Architecture Evolution: From Single‑Node to Federated Clusters
Three common scaling patterns are compared:
1. Federation
┌─────────────────────────────────────┐
│ Federation Gateway │
│ /federate?match[]={job="kubernetes"}
└───────┬─────────────┬───────────────┘
│ │
┌────▼─────┐ ┌─────▼───────┐
│Prometheus-1│ │Prometheus-2 │
│(Kubernetes)│ │(Nginx/Gateway)│
└───────┬────┘ └───────┬─────┘
│ │
Collect k8s components Collect nginx metricsFederation is simple and works for < 500 nodes, but the central Prometheus still bears all query load and cannot perform cross‑instance historical queries.
2. Thanos
┌───────────────────────────────────────────────┐
│ Thanos Query │
│ (global query entry, GRPC) │
└──────┬───────────────┬───────────────┬─────────┘
│ │ │
┌────▼─────┐ ┌─────▼─────┐ ┌────▼─────┐
│Thanos │ │Thanos │ │Thanos │
│Sidecar‑1 │ │Sidecar‑2 │ │Store │
│Prom‑1 │ │Prom‑2 │ │Gateway │
└──────────┘ └──────────┘ └───────────┘
│
└─────► Object storage (S3/GCS)Thanos adds a distributed layer on top of Prometheus, providing global query, long‑term storage, HA, and down‑sampling without modifying Prometheus binaries.
3. Cortex / Mimir
Cortex (now Grafana Mimir) offers multi‑tenant, fully managed storage but requires complex components such as Cassandra or DynamoDB. For thousand‑node clusters, Thanos remains the most cost‑effective choice.
Core Thanos Design Deep Dive
3.1 Data Ingestion Path
Prometheus writes raw samples to local TSM files. The Thanos Sidecar continuously reads the WAL and uploads TSM blocks to object storage.

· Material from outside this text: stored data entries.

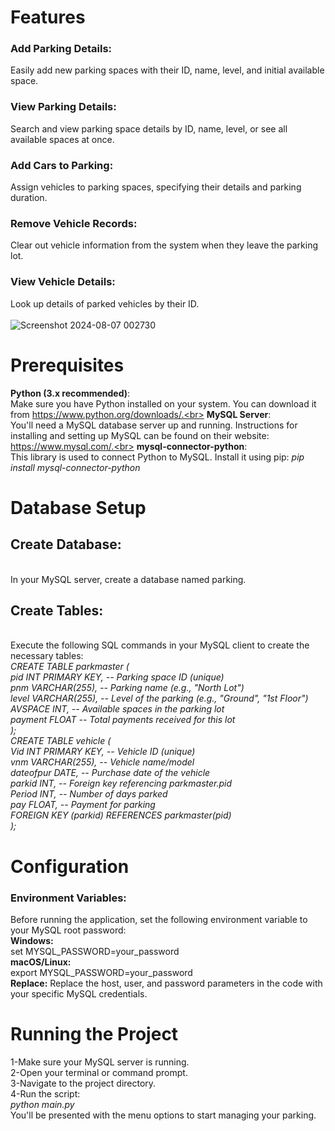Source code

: # **Features**
### Add Parking Details:
Easily add new parking spaces with their ID, name, level, and initial available space.  <br>
### View Parking Details:
Search and view parking space details by ID, name, level, or see all available spaces at once. <br>
### Add Cars to Parking: 
Assign vehicles to parking spaces, specifying their details and parking duration. <br>
### Remove Vehicle Records: 
Clear out vehicle information from the system when they leave the parking lot. <br>
### View Vehicle Details: 
Look up details of parked vehicles by their ID.<br><br>
![Screenshot 2024-08-07 002730](https://github.com/user-attachments/assets/e70df3ea-9dac-41dd-a77a-35741ecd4f23)
# **Prerequisites**
**Python (3.x recommended)**: <br> Make sure you have Python installed on your system. You can download it from https://www.python.org/downloads/.<br>
**MySQL Server**: <br> You'll need a MySQL database server up and running.  Instructions for installing and setting up MySQL can be found on their website: https://www.mysql.com/.<br>
**mysql-connector-python**:  <br>This library is used to connect Python to MySQL. Install it using pip:
*pip install mysql-connector-python*
# **Database Setup**
## Create Database:
<br> In your MySQL server, create a database named parking.
## Create Tables:  
<br> Execute the following SQL commands in your MySQL client to create the necessary tables:<br>
*CREATE TABLE parkmaster ( <br>
    pid INT PRIMARY KEY,   -- Parking space ID (unique)  <br>
    pnm VARCHAR(255),      -- Parking name (e.g., "North Lot") <br>
    level VARCHAR(255),    -- Level of the parking (e.g., "Ground", "1st Floor") <br>
    AVSPACE INT,           -- Available spaces in the parking lot <br>
    payment FLOAT          -- Total payments received for this lot <br>
);*
<br>
*CREATE TABLE vehicle ( <br>
    Vid INT PRIMARY KEY,    -- Vehicle ID (unique) <br>
    vnm VARCHAR(255),      -- Vehicle name/model <br>
    dateofpur DATE,        -- Purchase date of the vehicle <br>
    parkid INT,            -- Foreign key referencing parkmaster.pid <br>
    Period INT,            -- Number of days parked <br>
    pay FLOAT,             -- Payment for parking <br>
    FOREIGN KEY (parkid) REFERENCES parkmaster(pid) <br>
);*<br>
# **Configuration**
### **Environment Variables:**

Before running the application, set the following environment variable to your MySQL root password:<br>
**Windows:**  <br>set MYSQL_PASSWORD=your_password<br>
**macOS/Linux:** <br>export MYSQL_PASSWORD=your_password <br>
**Replace:**
Replace the host, user, and password parameters in the code with your specific MySQL credentials.
# **Running the Project** <br>
1-Make sure your MySQL server is running.<br>
2-Open your terminal or command prompt.<br>
3-Navigate to the project directory.<br>
4-Run the script:<br>
*python main.py*<br>
You'll be presented with the menu options to start managing your parking.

Uploaded blocks first land in a /store/pending directory, are compacted by the Thanos Compactor, and finally moved to /store/compact for the Store Gateway to read.

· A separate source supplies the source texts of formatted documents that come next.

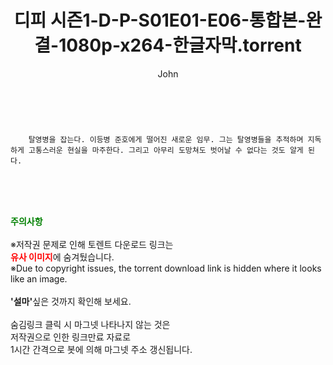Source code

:﻿---
layout: post
title:  "    디피 시즌1-D-P-S01E01-E06-통합본-완결-1080p-x264-한글자막.torrent"
author: John
categories: [ 넷플릭스 ]
tags: [  ]
image:  
description: "    디피 시즌1-D-P-S01E01-E06-통합본-완결-1080p-x264-한글자막 torrent 정보 공유"
toc: true
toc_sticky: true
---

<br>

        탈영병을 잡는다. 이등병 준호에게 떨어진 새로운 임무. 그는 탈영병들을 추적하며 지독하게 고통스러운 현실을 마주한다. 그리고 아무리 도망쳐도 벗어날 수 없다는 것도 알게 된다. 
    
<br><br><br>
<p data-ke-size="size16"><b><span style="color: green;">주의사항</span></b><br /><br />※저작권 문제로 인해 토렌트 다운로드 링크는<br /><b><span style="color: red;">유사 이미지</span></b>에 숨겨뒀습니다.<br />※Due to copyright issues, the torrent download link is hidden where it looks like an image.<br /><br /><b>'설마'</b>싶은 것까지 확인해 보세요.<br /><br />숨김링크 클릭 시 마그넷 나타나지 않는 것은<br />저작권으로 인한 링크만료 자료로<br />1시간 간격으로 봇에 의해 마그넷 주소 갱신됩니다.</p>
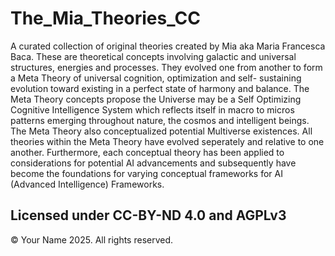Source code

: # The_Mia_Theories_CC
A curated collection of original theories created by Mia aka Maria Francesca Baca. These are theoretical concepts involving galactic and universal structures, energies and processes. They evolved one from another to form a Meta Theory of universal cognition, optimization and self- sustaining evolution toward existing in a perfect state of harmony and balance. The Meta Theory concepts propose the Universe may be a Self Optimizing Cognitive Intelligence System which reflects itself in macro to micros patterns emerging throughout nature, the cosmos and intelligent beings. The Meta Theory also conceptualized potential Multiverse existences. All theories within the Meta Theory have evolved seperately and relative to one another. Furthermore, each conceptual theory has been applied to considerations for potential AI advancements and subsequently have become the foundations for varying conceptual frameworks for AI (Advanced Intelligence) Frameworks.




## Licensed under CC-BY-ND 4.0 and AGPLv3


© Your Name 2025. All rights reserved.
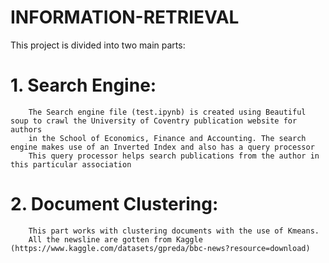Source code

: # INFORMATION-RETRIEVAL

This project is divided into two main parts:  
# 1. Search Engine:
        The Search engine file (test.ipynb) is created using Beautiful soup to crawl the University of Coventry publication website for authors
        in the School of Economics, Finance and Accounting. The search engine makes use of an Inverted Index and also has a query processor
        This query processor helps search publications from the author in this particular association
# 2. Document Clustering:
        This part works with clustering documents with the use of Kmeans.
        All the newsline are gotten from Kaggle (https://www.kaggle.com/datasets/gpreda/bbc-news?resource=download)
        
        
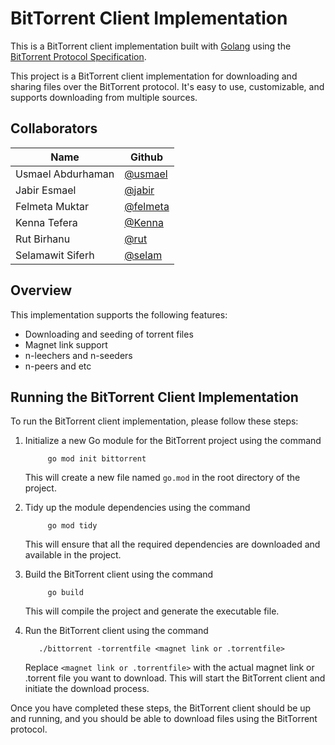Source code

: # BitTorrent Client Implementation

This is a BitTorrent client implementation built with [Golang](https://www.golang.org/) using the [BitTorrent Protocol Specification](https://www.bittorrent.org/beps/bep_0003.html).

This project is a BitTorrent client implementation for downloading and sharing files over the BitTorrent protocol. It's easy to use, customizable, and supports downloading from multiple sources. 

## Collaborators

| Name | Github |
|------|--------|
| Usmael Abdurhaman | [@usmael](https://github.com/Usmaelabdureman) |
| Jabir Esmael | [@jabir](https://github.com/oumburs9) |
| Felmeta Muktar | [@felmeta](https://github.com/Felmeta-M) |
| Kenna Tefera | [@Kenna](https://github.com/kenna-Tefera) |
| Rut Birhanu | [@rut](https://github.com/rutbirhanu) |
| Selamawit Siferh | [@selam](https://github.com/selamawitsiferh) |

## Overview

This implementation supports the following features:

- Downloading and seeding of torrent files
- Magnet link support
- n-leechers and n-seeders
- n-peers and etc


## Running the BitTorrent Client Implementation

To run the BitTorrent client implementation, please follow these steps:

1. Initialize a new Go module for the BitTorrent project using the command 
      
            go mod init bittorrent
   This will create a new file named `go.mod` in the root directory of the project.

2. Tidy up the module dependencies using the command 

            go mod tidy
      
   This will ensure that all the required dependencies are downloaded and available in the project.

3. Build the BitTorrent client using the command 
      
            go build
      
   This will compile the project and generate the executable file.

4. Run the BitTorrent client using the command 

          ./bittorrent -torrentfile <magnet link or .torrentfile>
          
   Replace `<magnet link or .torrentfile>` 
   with the actual magnet link or .torrent file you want to download. This will start the BitTorrent client and initiate the download process.

Once you have completed these steps, the BitTorrent client should be up and running, and you should be able to download files using the BitTorrent protocol.




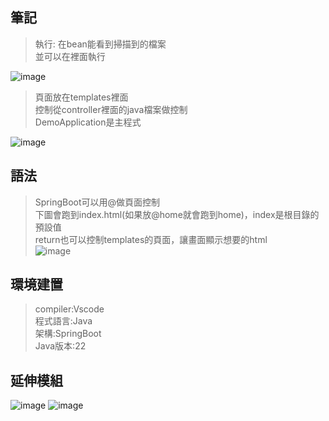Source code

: ## 筆記
>執行:
>在bean能看到掃描到的檔案    
>並可以在裡面執行    

![image](https://github.com/peipei930725/Java_final/assets/114333331/00e65f0e-2448-44da-aa03-7156871377ce)

>頁面放在templates裡面    
>控制從controller裡面的java檔案做控制    
>DemoApplication是主程式    

![image](https://github.com/peipei930725/Java_final/assets/114333331/f1744ae4-9971-4a20-98af-efbe9cee778c)

## 語法
>SpringBoot可以用@做頁面控制    
>下圖會跑到index.html(如果放@home就會跑到home)，index是根目錄的預設值    
>return也可以控制templates的頁面，讓畫面顯示想要的html    
![image](https://github.com/peipei930725/Java_final/assets/114333331/0c2b2c8e-eb15-4d9a-b6fd-e7ccd7c46122)

## 環境建置
>compiler:Vscode    
>程式語言:Java    
>架構:SpringBoot    
>Java版本:22    

## 延伸模組
![image](https://github.com/peipei930725/Java_final/assets/114333331/4246dfba-1f9b-4f23-8ee9-186f09e41385)
![image](https://github.com/peipei930725/Java_final/assets/114333331/dbb07bf2-4aff-4f8a-9636-d17c6dc0df8a)

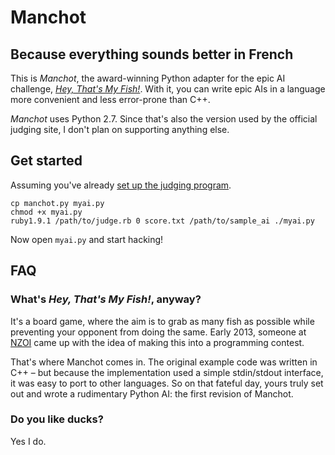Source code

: Manchot
=======

Because everything sounds better in French
------------------------------------------

This is *Manchot*, the award-winning Python adapter for the epic AI
challenge, [*Hey, That's My Fish!*][HTMF]. With it, you can write epic
AIs in a language more convenient and less error-prone than C++.

[HTMF]: http://heythatsmyfish.com/

*Manchot* uses Python 2.7. Since that's also the version used by the
official judging site, I don't plan on supporting anything else.


Get started
-----------

Assuming you've already [set up the judging program][HTMF source].

    cp manchot.py myai.py
    chmod +x myai.py
    ruby1.9.1 /path/to/judge.rb 0 score.txt /path/to/sample_ai ./myai.py

Now open `myai.py` and start hacking!

[HTMF source]: https://bitbucket.org/ronalchn/penguins


FAQ
---

### What's *Hey, That's My Fish!*, anyway?

It's a board game, where the aim is to grab as many fish as possible
while preventing your opponent from doing the same. Early 2013, someone
at [NZOI][] came up with the idea of making this into a programming
contest.

That's where Manchot comes in. The original example code was written in
C++ &ndash; but because the implementation used a simple stdin/stdout
interface, it was easy to port to other languages. So on that fateful
day, yours truly set out and wrote a rudimentary Python AI: the first
revision of Manchot.

[NZOI]: http://nzoi.org.nz/


### Do you like ducks?

Yes I do.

3.2 Query Path Parallelisation
A PromQL query (e.g., sum(rate(http_requests_total{job="api"}[5m])) by (service)) is received by Thanos Query, which discovers metadata from all Sidecars and Store Gateways, plans the query, executes it in parallel across all back‑ends, deduplicates results using the replica label, and performs final aggregation.
1. Query Planning
Parse PromQL, fetch block lists from each Store/Sidecar
2. Parallel Query Execution
Send data requests to all back‑ends concurrently
3. Deduplication
Use "replica" label to keep the newest sample
4. Aggregation
Perform final aggregation (sum, avg, …)Multiple Thanos Query replicas can be deployed behind a DNS or Service load balancer to achieve linear query‑throughput scaling.
3.3 Storage Format and Down‑sampling
The Compactor merges 2‑hour raw blocks into larger blocks (compaction) and creates down‑sampled versions (5 min and 1 hour) for older data. Down‑sampling reduces query latency dramatically: a 30‑day raw query (~170 k points) drops from ~30 s to ~300 ms when using 1‑hour down‑sampled data.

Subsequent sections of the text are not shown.